• **ASSIGNMENT**
Copy out each line of the listing below in which the string "begin" occurs.

• **RECORDS FOR THE EXERCISE**
========================================

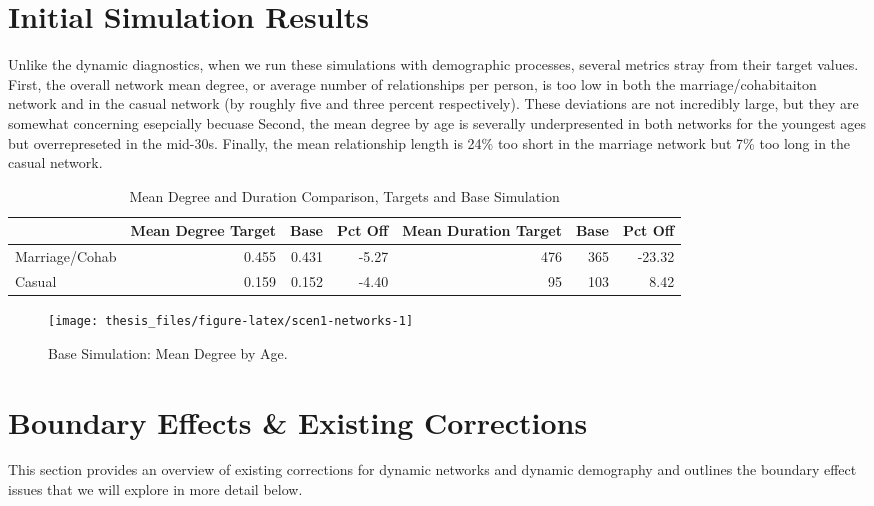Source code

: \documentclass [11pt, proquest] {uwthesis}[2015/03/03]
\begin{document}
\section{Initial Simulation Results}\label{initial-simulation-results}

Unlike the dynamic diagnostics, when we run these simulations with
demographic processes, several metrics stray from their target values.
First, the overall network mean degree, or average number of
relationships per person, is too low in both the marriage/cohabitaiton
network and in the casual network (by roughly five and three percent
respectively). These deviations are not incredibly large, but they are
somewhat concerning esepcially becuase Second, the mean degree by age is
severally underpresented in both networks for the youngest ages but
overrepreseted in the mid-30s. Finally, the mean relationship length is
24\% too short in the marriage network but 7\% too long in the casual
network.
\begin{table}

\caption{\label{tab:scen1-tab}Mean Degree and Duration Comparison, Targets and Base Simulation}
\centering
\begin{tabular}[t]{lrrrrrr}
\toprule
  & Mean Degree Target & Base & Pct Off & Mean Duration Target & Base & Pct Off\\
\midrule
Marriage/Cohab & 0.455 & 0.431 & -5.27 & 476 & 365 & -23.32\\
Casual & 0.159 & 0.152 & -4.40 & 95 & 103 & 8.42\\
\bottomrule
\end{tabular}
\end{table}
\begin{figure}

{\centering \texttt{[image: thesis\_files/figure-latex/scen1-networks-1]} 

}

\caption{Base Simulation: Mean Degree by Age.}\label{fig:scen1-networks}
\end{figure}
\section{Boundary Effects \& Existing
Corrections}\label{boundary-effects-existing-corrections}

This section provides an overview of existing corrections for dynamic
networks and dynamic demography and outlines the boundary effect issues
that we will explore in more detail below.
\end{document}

========================================

• **WRITTEN SOLUTION**
\begin{document}
\begin{table}
\begin{tabular}[t]{lrrrrrr}
\begin{figure}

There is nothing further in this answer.